PART of the crisis in our communities is the lack of alcohols and hand-sanitizers, as protocols for “personal hygiene” and public/ private establishments (restaurant, business enterprise etc.), government offices providing said necessities, as visibly available, and ideally located at door entrances, tables, front desks, etc. We learn from observing the psychology of our countrymen, when garbage cans are spread in convenient areas, in ample number, most likely, people are reminded to throw trash into the collection bin, rather than take long steps to dispose of refuse or to locate one. The social phenomenon applies to alcohol or hand sanitizing stations, as well.

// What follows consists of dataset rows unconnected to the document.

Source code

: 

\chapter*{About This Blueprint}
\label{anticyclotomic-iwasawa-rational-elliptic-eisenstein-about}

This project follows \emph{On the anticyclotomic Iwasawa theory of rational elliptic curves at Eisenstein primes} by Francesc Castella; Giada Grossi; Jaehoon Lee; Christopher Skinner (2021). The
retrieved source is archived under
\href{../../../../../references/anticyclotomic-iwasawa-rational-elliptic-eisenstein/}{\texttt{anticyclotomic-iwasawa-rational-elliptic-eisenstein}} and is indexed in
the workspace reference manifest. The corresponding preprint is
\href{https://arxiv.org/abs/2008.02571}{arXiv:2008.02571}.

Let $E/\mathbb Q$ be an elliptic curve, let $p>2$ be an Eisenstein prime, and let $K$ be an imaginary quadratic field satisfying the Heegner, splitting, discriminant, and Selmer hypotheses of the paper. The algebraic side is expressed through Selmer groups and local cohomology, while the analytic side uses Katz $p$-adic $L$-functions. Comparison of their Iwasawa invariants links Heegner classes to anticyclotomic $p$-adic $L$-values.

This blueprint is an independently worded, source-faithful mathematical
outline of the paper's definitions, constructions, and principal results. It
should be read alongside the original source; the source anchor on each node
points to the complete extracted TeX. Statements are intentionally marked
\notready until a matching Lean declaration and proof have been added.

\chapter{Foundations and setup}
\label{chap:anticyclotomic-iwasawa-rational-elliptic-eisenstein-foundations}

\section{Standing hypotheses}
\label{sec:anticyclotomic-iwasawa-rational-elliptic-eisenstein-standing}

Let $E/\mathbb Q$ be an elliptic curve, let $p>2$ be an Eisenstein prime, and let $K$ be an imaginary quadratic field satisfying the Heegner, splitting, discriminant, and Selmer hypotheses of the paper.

The obvious elephant in the room is, do we even have a stable supply of alcohols or hand sanitizers in domestic production? Foreign sourcing with the world experiencing a shortage in medical supplies and equipment related to combatting the dreaded COVID-19?
In response to the Korean
War, the US Congress passed The Defense Production Act in 1950 as part of the “broad civil defense and war mobilization effort”. The rationale of the Federal Law was “to establish a system of priorities and allocations for materials and facilities, authorize the requisition thereof, provide financial assistance for expansion of productive capacity and supply, provide for price & wage stabilization, settlement of labor disputes, strengthen controls over credit and by these measures facilitate the production of goods & services necessary for the national security and other purposes”.
Proposing similar legislation in our congress, will empower the president in present and future eventualities. For example, the current alcohol deficiency. If such law existed, Malacanang would be authorized to deal with local distillery, wine makers, etc. to repurpose their production line (even 100%) to meet the demand for our people. Such executive power is vital in what is a national security threat.